* _Exercise details_: Taking the line with "House Price ###" as the first and the line with "So far, we have" as the last, set down exactly every line in that range from the entries below, and no more.

============

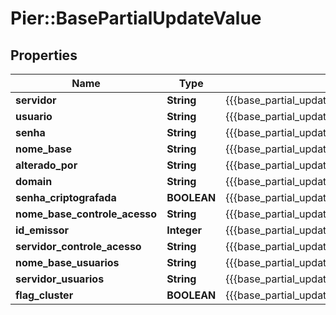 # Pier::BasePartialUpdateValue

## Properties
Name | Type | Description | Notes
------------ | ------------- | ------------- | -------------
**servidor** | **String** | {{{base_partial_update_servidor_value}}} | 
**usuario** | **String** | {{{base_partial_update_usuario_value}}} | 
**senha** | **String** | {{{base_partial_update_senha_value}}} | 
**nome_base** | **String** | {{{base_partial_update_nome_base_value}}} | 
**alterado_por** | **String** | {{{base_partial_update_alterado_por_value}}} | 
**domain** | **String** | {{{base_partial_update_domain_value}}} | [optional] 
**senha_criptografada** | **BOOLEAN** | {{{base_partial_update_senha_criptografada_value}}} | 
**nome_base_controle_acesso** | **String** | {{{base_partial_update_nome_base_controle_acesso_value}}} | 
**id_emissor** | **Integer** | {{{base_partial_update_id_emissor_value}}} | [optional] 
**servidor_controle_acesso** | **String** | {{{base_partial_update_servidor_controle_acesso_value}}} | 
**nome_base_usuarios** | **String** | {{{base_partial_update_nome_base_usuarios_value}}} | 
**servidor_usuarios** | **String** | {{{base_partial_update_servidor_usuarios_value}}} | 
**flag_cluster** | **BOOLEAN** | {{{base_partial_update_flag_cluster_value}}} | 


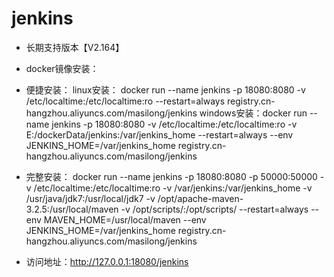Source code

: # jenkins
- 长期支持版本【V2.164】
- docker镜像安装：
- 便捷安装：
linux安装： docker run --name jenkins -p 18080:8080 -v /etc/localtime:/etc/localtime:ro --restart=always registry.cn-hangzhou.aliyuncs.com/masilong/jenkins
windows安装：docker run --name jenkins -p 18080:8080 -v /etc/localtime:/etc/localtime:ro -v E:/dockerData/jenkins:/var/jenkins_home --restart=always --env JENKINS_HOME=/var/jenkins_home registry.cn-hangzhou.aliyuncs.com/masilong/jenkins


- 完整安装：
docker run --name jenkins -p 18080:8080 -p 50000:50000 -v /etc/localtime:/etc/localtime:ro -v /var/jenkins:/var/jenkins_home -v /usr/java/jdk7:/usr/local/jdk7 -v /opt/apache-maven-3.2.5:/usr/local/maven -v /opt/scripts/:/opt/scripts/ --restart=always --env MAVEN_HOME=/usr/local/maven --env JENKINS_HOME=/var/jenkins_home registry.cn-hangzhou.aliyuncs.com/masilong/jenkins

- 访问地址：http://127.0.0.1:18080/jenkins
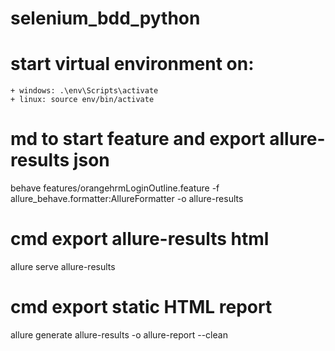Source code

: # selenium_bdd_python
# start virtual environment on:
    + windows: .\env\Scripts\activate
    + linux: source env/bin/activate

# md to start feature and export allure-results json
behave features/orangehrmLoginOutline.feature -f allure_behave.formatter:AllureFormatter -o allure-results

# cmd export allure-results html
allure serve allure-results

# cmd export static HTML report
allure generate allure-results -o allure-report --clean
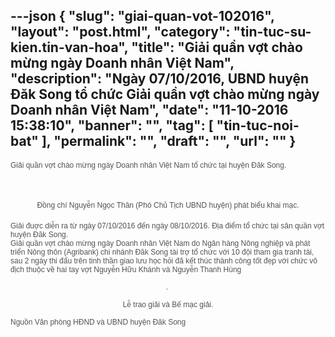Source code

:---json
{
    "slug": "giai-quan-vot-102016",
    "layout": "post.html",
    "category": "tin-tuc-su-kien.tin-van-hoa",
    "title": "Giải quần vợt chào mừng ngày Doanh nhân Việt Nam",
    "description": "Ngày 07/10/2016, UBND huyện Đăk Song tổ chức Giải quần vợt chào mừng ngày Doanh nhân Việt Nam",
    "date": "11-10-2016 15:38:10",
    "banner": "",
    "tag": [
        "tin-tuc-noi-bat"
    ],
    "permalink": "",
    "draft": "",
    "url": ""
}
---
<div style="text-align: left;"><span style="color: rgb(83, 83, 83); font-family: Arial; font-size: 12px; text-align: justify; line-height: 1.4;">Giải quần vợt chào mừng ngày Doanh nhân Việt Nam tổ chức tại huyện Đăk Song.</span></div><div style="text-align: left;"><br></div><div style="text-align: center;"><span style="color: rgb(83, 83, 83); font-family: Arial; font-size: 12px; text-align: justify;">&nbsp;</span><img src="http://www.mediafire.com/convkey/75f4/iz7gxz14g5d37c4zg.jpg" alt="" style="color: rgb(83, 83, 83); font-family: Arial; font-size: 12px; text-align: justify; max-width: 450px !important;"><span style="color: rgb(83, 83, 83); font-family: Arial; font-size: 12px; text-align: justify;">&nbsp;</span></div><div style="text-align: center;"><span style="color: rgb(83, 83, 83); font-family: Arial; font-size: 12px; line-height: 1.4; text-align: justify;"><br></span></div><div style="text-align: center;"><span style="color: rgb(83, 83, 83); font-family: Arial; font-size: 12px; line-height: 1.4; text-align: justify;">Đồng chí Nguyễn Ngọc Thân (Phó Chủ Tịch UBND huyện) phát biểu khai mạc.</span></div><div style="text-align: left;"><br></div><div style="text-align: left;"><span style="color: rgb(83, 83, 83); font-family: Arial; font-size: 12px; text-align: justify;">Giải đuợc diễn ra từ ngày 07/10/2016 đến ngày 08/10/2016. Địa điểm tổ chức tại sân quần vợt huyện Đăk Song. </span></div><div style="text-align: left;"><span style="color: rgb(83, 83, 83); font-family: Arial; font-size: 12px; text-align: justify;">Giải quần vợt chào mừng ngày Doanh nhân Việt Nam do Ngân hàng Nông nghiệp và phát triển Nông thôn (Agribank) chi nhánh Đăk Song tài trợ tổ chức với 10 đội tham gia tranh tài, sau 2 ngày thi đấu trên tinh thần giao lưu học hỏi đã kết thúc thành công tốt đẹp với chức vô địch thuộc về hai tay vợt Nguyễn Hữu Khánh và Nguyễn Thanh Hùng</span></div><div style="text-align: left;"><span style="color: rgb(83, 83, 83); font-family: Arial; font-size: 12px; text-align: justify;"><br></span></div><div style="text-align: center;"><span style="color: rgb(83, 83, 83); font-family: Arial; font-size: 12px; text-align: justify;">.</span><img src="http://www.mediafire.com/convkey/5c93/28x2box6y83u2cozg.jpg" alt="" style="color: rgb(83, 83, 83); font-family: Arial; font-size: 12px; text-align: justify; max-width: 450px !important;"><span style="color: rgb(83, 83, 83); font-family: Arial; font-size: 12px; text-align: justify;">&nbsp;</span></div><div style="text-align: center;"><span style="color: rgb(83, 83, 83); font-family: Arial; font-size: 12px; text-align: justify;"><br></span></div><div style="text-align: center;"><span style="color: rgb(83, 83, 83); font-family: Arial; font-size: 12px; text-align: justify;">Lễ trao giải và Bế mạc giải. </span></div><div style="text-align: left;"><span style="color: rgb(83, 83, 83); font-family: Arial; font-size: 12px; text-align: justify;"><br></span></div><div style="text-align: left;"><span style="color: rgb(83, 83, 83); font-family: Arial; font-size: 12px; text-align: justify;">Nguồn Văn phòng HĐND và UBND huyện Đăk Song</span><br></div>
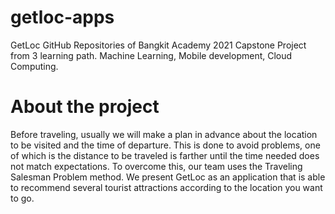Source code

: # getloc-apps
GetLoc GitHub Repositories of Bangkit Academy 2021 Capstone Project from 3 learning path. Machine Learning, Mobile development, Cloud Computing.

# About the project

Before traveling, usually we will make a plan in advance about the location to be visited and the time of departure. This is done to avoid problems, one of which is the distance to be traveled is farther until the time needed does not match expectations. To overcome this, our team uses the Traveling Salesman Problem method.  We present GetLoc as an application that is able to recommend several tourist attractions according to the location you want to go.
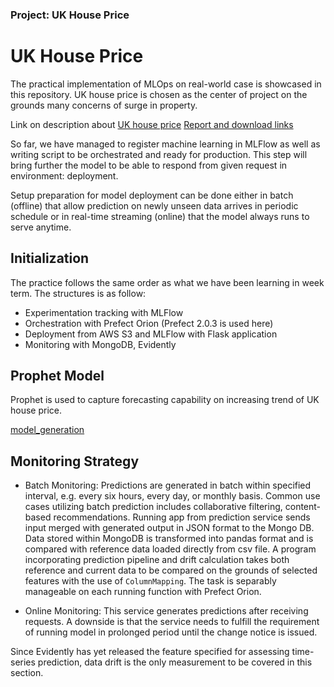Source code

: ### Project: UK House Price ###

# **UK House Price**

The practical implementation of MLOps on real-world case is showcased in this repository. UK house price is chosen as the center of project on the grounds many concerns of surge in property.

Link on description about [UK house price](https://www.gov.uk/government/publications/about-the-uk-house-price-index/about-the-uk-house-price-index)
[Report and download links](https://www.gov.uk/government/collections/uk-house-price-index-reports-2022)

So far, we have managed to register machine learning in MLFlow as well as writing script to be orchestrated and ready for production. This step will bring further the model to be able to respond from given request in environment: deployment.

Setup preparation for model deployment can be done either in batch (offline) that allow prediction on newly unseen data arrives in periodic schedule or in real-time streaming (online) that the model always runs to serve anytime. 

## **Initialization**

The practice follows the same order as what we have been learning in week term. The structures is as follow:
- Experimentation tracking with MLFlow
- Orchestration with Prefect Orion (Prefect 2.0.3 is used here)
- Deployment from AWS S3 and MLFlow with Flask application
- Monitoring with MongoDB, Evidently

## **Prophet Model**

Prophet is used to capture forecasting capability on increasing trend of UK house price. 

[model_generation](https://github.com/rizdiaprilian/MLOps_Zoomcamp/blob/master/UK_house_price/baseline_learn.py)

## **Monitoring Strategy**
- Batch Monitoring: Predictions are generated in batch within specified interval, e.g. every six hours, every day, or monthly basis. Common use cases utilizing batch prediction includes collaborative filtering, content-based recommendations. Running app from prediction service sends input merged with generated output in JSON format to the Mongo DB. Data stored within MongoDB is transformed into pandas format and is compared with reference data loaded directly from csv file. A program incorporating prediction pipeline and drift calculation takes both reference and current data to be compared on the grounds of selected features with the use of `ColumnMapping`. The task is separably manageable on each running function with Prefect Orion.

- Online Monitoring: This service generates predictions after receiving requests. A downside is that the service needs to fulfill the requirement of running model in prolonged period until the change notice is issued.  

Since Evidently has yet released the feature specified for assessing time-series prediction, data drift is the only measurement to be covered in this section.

============

* _Response to this task_:
: ### Project: UK House Price ###

# **UK House Price**

The practical implementation of MLOps on real-world case is showcased in this repository. UK house price is chosen as the center of project on the grounds many concerns of surge in property.

Link on description about [UK house price](https://www.gov.uk/government/publications/about-the-uk-house-price-index/about-the-uk-house-price-index)
[Report and download links](https://www.gov.uk/government/collections/uk-house-price-index-reports-2022)

So far, we have managed to register machine learning in MLFlow as well as writing script to be orchestrated and ready for production. This step will bring further the model to be able to respond from given request in environment: deployment.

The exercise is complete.